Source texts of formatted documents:
—————
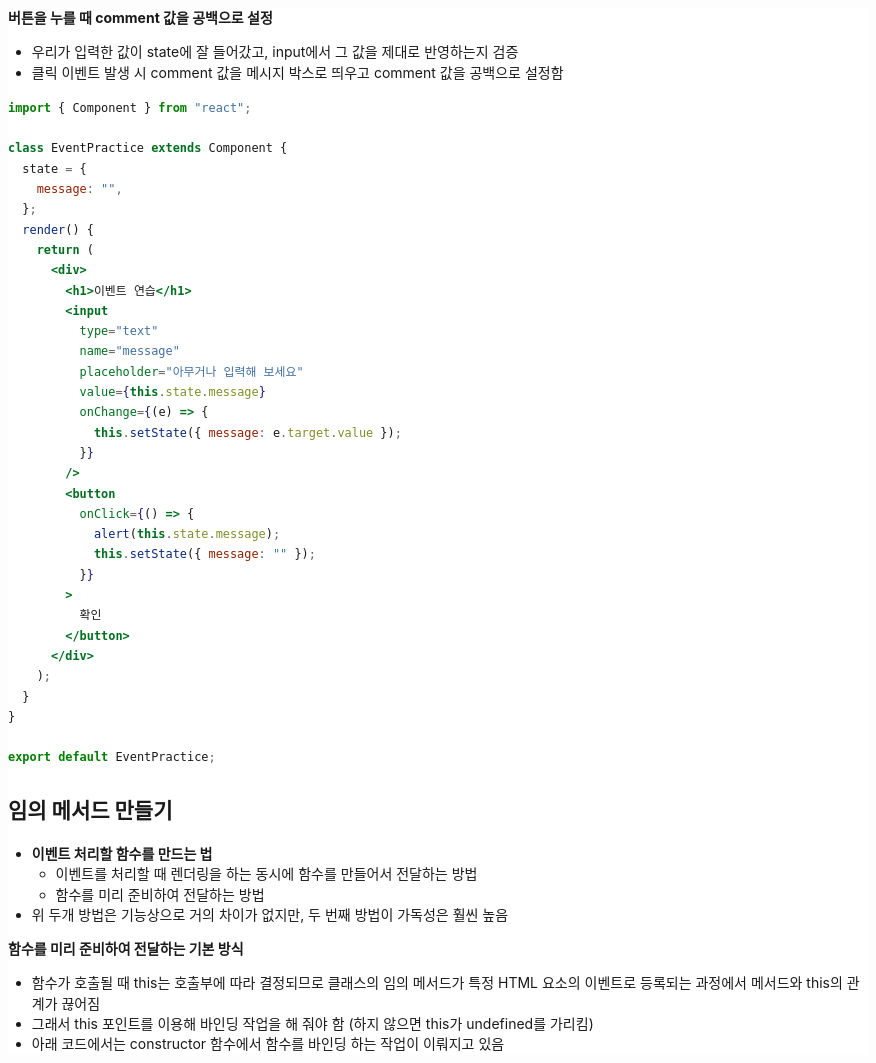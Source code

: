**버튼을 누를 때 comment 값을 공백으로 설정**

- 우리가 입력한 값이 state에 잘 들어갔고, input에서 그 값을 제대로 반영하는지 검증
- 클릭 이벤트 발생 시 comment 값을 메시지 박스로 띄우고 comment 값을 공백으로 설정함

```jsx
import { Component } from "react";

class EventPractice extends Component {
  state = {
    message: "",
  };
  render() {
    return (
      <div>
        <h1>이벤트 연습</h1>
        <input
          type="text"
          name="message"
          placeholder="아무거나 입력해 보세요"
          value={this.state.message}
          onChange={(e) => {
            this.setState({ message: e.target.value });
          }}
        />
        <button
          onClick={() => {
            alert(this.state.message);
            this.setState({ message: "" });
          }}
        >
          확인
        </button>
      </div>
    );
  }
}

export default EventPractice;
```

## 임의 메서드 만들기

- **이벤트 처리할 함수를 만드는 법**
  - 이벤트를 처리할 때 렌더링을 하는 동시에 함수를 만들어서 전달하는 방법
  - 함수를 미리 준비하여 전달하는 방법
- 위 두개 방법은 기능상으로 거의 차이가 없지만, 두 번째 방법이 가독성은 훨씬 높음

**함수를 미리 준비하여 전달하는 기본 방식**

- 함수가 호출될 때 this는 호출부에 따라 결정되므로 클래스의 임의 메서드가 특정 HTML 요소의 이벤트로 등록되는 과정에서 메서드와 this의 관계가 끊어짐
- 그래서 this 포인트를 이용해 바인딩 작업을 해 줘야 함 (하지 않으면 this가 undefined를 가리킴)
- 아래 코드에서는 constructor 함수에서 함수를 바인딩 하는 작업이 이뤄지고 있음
—————
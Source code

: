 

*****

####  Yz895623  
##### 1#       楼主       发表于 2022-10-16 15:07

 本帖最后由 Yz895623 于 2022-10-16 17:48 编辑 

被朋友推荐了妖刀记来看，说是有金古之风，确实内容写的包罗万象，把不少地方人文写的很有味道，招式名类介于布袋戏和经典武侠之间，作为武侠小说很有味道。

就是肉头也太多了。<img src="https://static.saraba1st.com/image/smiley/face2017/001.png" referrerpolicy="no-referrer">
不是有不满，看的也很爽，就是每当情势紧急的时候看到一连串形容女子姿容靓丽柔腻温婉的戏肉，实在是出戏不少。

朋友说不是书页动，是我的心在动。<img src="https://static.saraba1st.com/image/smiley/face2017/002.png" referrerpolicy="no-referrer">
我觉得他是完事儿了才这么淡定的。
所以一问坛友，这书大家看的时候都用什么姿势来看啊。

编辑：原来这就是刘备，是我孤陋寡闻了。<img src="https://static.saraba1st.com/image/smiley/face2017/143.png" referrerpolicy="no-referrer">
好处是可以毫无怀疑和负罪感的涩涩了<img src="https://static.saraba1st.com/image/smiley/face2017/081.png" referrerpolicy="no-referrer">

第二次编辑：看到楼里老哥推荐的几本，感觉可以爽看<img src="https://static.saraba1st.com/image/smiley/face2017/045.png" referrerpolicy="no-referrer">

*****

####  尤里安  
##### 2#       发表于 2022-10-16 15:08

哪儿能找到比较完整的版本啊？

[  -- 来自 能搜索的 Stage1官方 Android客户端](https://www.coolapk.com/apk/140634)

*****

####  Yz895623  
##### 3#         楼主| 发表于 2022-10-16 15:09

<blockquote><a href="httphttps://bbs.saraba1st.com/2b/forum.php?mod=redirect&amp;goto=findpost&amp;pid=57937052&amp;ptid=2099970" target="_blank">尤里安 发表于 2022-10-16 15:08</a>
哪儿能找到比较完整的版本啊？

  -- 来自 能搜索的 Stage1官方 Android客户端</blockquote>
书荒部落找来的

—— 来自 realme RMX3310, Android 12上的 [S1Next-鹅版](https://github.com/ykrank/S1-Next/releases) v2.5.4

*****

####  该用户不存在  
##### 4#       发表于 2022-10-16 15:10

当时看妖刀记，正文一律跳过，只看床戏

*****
—————
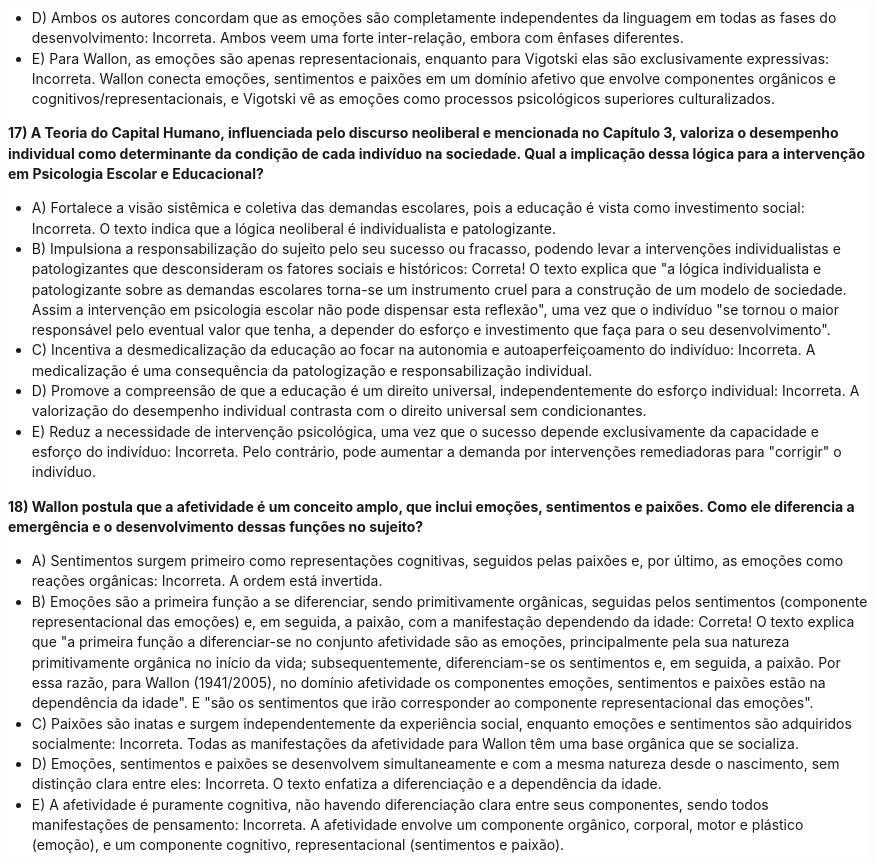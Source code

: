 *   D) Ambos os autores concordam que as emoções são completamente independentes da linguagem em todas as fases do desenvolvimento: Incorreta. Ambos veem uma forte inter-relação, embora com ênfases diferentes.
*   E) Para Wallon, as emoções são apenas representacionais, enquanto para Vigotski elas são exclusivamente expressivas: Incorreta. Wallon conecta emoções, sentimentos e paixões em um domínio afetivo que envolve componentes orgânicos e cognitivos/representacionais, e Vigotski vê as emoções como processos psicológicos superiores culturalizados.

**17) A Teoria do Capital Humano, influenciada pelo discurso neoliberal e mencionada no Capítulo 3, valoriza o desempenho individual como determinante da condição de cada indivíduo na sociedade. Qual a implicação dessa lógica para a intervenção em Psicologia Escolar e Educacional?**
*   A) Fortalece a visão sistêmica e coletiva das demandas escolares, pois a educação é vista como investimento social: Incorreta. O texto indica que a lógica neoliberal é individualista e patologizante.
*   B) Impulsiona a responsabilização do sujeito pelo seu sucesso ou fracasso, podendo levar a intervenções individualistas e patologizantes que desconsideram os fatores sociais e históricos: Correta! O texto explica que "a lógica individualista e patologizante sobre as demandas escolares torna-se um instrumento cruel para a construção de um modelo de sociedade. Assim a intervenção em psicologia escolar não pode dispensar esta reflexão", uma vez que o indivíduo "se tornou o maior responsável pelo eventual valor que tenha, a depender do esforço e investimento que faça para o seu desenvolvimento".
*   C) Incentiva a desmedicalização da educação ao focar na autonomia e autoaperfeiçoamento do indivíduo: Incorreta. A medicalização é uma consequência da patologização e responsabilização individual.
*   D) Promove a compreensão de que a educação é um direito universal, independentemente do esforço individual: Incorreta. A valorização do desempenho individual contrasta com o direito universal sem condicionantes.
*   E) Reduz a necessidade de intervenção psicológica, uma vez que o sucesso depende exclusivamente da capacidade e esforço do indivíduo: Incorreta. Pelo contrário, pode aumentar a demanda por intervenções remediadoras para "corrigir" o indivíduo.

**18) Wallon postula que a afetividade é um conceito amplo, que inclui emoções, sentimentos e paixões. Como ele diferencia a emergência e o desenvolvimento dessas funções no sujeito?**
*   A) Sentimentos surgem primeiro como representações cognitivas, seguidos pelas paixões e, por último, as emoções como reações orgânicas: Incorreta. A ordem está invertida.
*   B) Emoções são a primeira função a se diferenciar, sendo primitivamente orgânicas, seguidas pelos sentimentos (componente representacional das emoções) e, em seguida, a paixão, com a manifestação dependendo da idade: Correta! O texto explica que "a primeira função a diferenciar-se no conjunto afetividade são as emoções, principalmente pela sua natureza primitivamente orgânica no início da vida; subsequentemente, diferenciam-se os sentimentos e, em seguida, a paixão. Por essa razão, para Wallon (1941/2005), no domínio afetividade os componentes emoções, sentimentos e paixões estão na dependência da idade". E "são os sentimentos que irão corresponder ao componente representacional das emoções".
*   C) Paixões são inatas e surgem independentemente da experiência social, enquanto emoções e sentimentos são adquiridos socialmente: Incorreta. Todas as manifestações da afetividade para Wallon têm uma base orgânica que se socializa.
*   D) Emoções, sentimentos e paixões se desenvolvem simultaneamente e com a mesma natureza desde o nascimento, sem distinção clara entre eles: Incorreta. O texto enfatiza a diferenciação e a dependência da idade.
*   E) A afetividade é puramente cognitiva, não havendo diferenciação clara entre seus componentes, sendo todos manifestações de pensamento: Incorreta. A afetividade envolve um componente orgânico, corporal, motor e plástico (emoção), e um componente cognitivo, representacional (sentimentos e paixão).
—————
Please return every line of the records above that contains the word "준비하여".

Result of the exercise:
  - 함수를 미리 준비하여 전달하는 방법
**함수를 미리 준비하여 전달하는 기본 방식**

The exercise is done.